→ **RECORDS FOR PROCESSING**:
= = = =

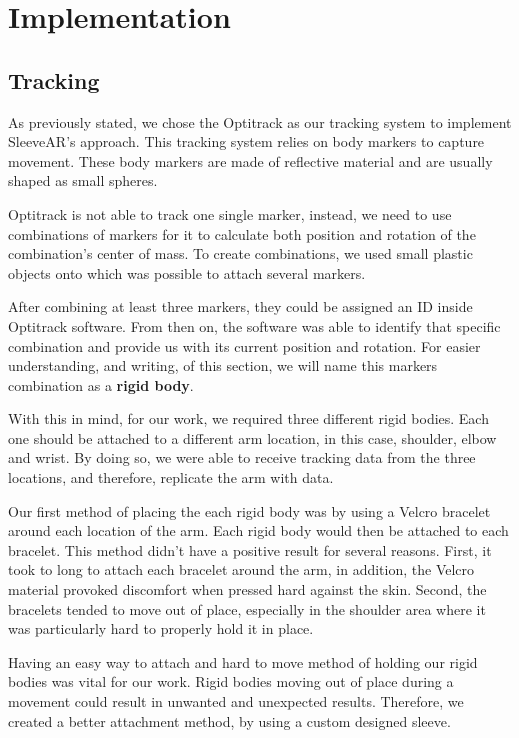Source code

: \section{Implementation}

\subsection{Tracking}
\label{prototype-tracking}

As previously stated, we chose the Optitrack as our tracking system to implement SleeveAR's approach. This tracking system relies on body markers to capture movement.
These body markers are made of reflective material and are usually shaped as small spheres.

Optitrack is not able to track one single marker, instead, we need to use combinations of markers for it to calculate both position and rotation of the combination's center of mass. To create combinations, we used small plastic objects onto which was possible to attach several markers.

After combining at least three markers, they could be assigned an ID inside Optitrack software. 
From then on, the software was able to identify that specific combination and provide us with its current position and rotation.
For easier understanding, and writing, of this section, we will name this markers combination as a \textbf{rigid body}.

With this in mind, for our work, we required three different rigid bodies. Each one should be attached to a different arm location, in this case, shoulder, elbow and wrist. 
By doing so, we were able to receive tracking data from the three locations, and therefore, replicate the arm with data.

Our first method of placing the each rigid body was by using a Velcro bracelet around each location of the arm. Each rigid body would then be attached to each bracelet. This method didn't have a positive result for several reasons. First, it took to long to attach each bracelet around the arm, in addition, the Velcro material provoked discomfort when pressed hard against the skin. Second, the bracelets tended to move out of place, especially in the shoulder area where it was particularly hard to properly hold it in place.

Having an easy way to attach and hard to move method of holding our rigid bodies was vital for our work. Rigid bodies moving out of place during a movement could result in unwanted and unexpected results. Therefore, we created a better attachment method, by using a custom designed sleeve.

= = = =

For the string "Optitrack", work out how many lines of the entries contain it and reply with that number alone.

→ **REPLY**:
3